═════ Material for the task
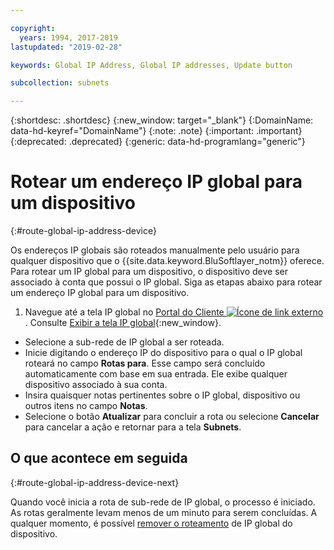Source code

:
 ```yaml
---

copyright:
  years: 1994, 2017-2019
lastupdated: "2019-02-28"

keywords: Global IP Address, Global IP addresses, Update button

subcollection: subnets

---
```


{:shortdesc: .shortdesc}
{:new_window: target="_blank"}
{:DomainName: data-hd-keyref="DomainName"}
{:note: .note}
{:important: .important}
{:deprecated: .deprecated}
{:generic: data-hd-programlang="generic"}

# Rotear um endereço IP global para um dispositivo
{:#route-global-ip-address-device}

Os endereços IP globais são roteados manualmente pelo usuário para qualquer dispositivo que o {{site.data.keyword.BluSoftlayer_notm}} oferece. Para rotear um IP global para um dispositivo, o dispositivo deve ser associado à conta que possui o IP global. Siga as etapas abaixo para rotear um endereço IP global para um dispositivo.

1. Navegue até a tela IP global no [Portal do Cliente ![Ícone de link externo](../../icons/launch-glyph.svg "Ícone de link externo")](https://{DomainName}/). Consulte [Exibir
a tela IP global](/docs/infrastructure/subnets?topic=subnets-display-the-global-ip-screen){:new_window}.
* Selecione a sub-rede de IP global a ser roteada.
* Inicie digitando o endereço IP do dispositivo para o qual o IP global roteará no campo **Rotas para**. Esse campo será concluído automaticamente com base em sua entrada. Ele exibe qualquer dispositivo associado à sua conta.
* Insira quaisquer notas pertinentes sobre o IP global, dispositivo ou outros itens no campo **Notas**.
* Selecione o botão **Atualizar** para concluir a rota ou selecione **Cancelar** para cancelar a ação e retornar para a tela **Subnets**.

## O que acontece em seguida
{:#route-global-ip-address-device-next}

Quando você inicia a rota de sub-rede de IP global, o processo é iniciado. As rotas geralmente levam menos de um minuto para serem concluídas. A qualquer momento, é possível [remover o roteamento](/docs/infrastructure/subnets?topic=subnets-unroute-a-global-ip-address-from-a-device) de IP global do dispositivo.
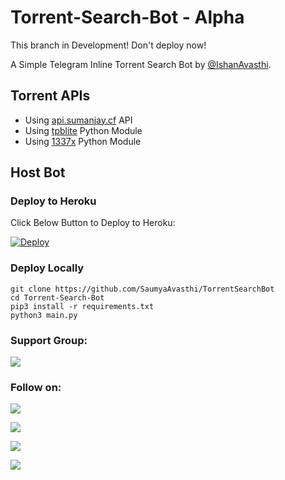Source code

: # Torrent-Search-Bot - Alpha
This branch in Development! Don't deploy now!

A Simple Telegram Inline Torrent Search Bot by [@IshanAvasthi](https://github.com/IshanAvasthi).

## Torrent APIs
- Using [api.sumanjay.cf](https://api.sumanjay.cf/) API
- Using [tpblite](https://pypi.org/project/tpblite/) Python Module
- Using [1337x](https://pypi.org/project/1337x/) Python Module

## Host Bot
### Deploy to Heroku
Click Below Button to Deploy to Heroku:

[![Deploy](https://www.herokucdn.com/deploy/button.svg)](https://heroku.com/deploy?template=https://github.com/SaumyaAvasthi/TorrentSearchBot)

### Deploy Locally
```shell
git clone https://github.com/SaumyaAvasthi/TorrentSearchBot
cd Torrent-Search-Bot
pip3 install -r requirements.txt
python3 main.py
```

### Support Group:
<a href="https://t.me/DragonMirror"><img src="https://img.shields.io/badge/Telegram-Join%20Telegram%20Group-blue.svg?logo=telegram"></a>

### Follow on:
<p align="left">
<a href="https://github.com/IshanAvasthi"><img src="https://img.shields.io/badge/GitHub-Follow%20on%20GitHub-inactive.svg?logo=github"></a>
</p>
<p align="left">
<a href="https://twitter.com/"><img src="https://img.shields.io/badge/Twitter-Follow%20on%20Twitter-informational.svg?logo=twitter"></a>
</p>
<p align="left">
<a href="https://facebook.com/"><img src="https://img.shields.io/badge/Facebook-Follow%20on%20Facebook-blue.svg?logo=facebook"></a>
</p>
<p align="left">
<a href="https://instagram.com/heyavasthi"><img src="https://img.shields.io/badge/Instagram-Follow%20on%20Instagram-important.svg?logo=instagram"></a>
</p>
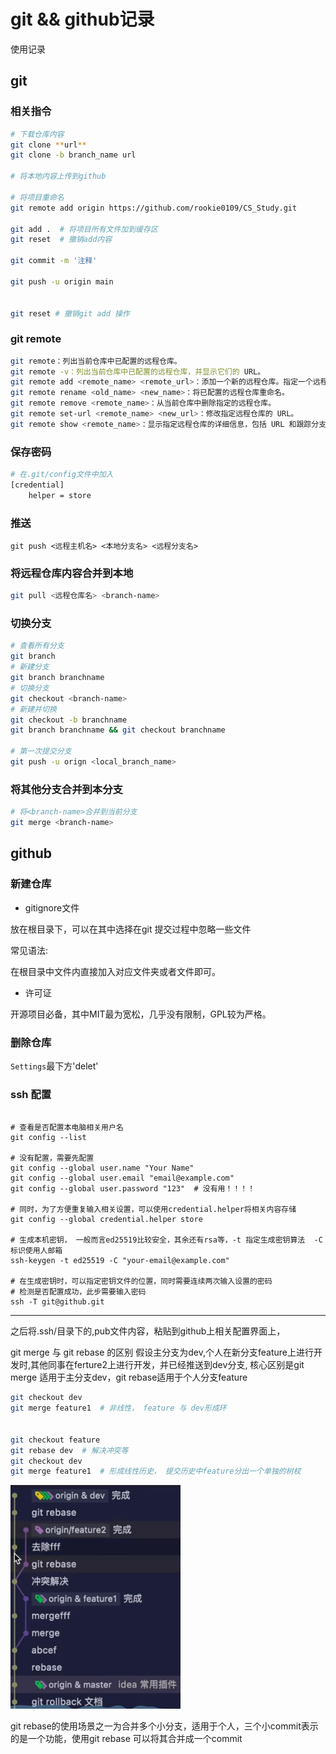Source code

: # git && github记录

使用记录

## git

### 相关指令

```bash
# 下载仓库内容
git clone **url**
git clone -b branch_name url

# 将本地内容上传到github

# 将项目重命名
git remote add origin https://github.com/rookie0109/CS_Study.git

git add .  # 将项目所有文件加到缓存区
git reset  # 撤销add内容

git commit -m '注释'

git push -u origin main


git reset # 撤销git add 操作

```

### git remote

```bash
git remote：列出当前仓库中已配置的远程仓库。
git remote -v：列出当前仓库中已配置的远程仓库，并显示它们的 URL。
git remote add <remote_name> <remote_url>：添加一个新的远程仓库。指定一个远程仓库的名称和 URL，将其添加到当前仓库中。
git remote rename <old_name> <new_name>：将已配置的远程仓库重命名。
git remote remove <remote_name>：从当前仓库中删除指定的远程仓库。
git remote set-url <remote_name> <new_url>：修改指定远程仓库的 URL。
git remote show <remote_name>：显示指定远程仓库的详细信息，包括 URL 和跟踪分支。
```

### 保存密码

```bash
# 在.git/config文件中加入
[credential]
    helper = store
```

### 推送

```bahs
git push <远程主机名> <本地分支名> <远程分支名> 
```

### 将远程仓库内容合并到本地

```bash
git pull <远程仓库名> <branch-name>
```

### 切换分支

```bash
# 查看所有分支
git branch
# 新建分支
git branch branchname
# 切换分支
git checkout <branch-name>
# 新建并切换
git checkout -b branchname
git branch branchname && git checkout branchname

# 第一次提交分支
git push -u orign <local_branch_name>
```

### 将其他分支合并到本分支

```bash
# 将<branch-name>合并到当前分支
git merge <branch-name>
```

## github

### 新建仓库

- gitignore文件

放在根目录下，可以在其中选择在git 提交过程中忽略一些文件

常见语法:

在根目录中文件内直接加入对应文件夹或者文件即可。

- 许可证

开源项目必备，其中MIT最为宽松，几乎没有限制，GPL较为严格。

### 删除仓库

`Settings`最下方'delet'

### ssh 配置

```shell

# 查看是否配置本电脑相关用户名
git config --list

# 没有配置，需要先配置
git config --global user.name "Your Name"
git config --global user.email "email@example.com"
git config --global user.password "123"  # 没有用！！！！

# 同时，为了方便重复输入相关设置，可以使用credential.helper将相关内容存储  
git config --global credential.helper store

# 生成本机密钥， 一般而言ed25519比较安全，其余还有rsa等，-t 指定生成密钥算法  -C 标识使用人邮箱
ssh-keygen -t ed25519 -C "your-email@example.com"

# 在生成密钥时，可以指定密钥文件的位置，同时需要连续两次输入设置的密码
# 检测是否配置成功，此步需要输入密码
ssh -T git@github.git

```

---



之后将.ssh/目录下的,pub文件内容，粘贴到github上相关配置界面上，


git merge 与 git rebase 的区别
假设主分支为dev,个人在新分支feature上进行开发时,其他同事在ferture2上进行开发，并已经推送到dev分支,
核心区别是git merge 适用于主分支dev，git rebase适用于个人分支feature
```bash
git checkout dev
git merge feature1  # 非线性， feature 与 dev形成环


git checkout feature 
git rebase dev  # 解决冲突等
git checkout dev
git merge feature1  # 形成线性历史， 提交历史中feature分出一个单独的树杈

```
![](../images/merge_base_diff.png)

git rebase的使用场景之一为合并多个小分支，适用于个人，三个小commit表示的是一个功能，使用git rebase 可以将其合并成一个commit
══════════
Assigned task: When the string "branchname" appears in a line of the records above, that line is to be copied.

Response for this exercise:
git branch branchname
git checkout -b branchname
git branch branchname && git checkout branchname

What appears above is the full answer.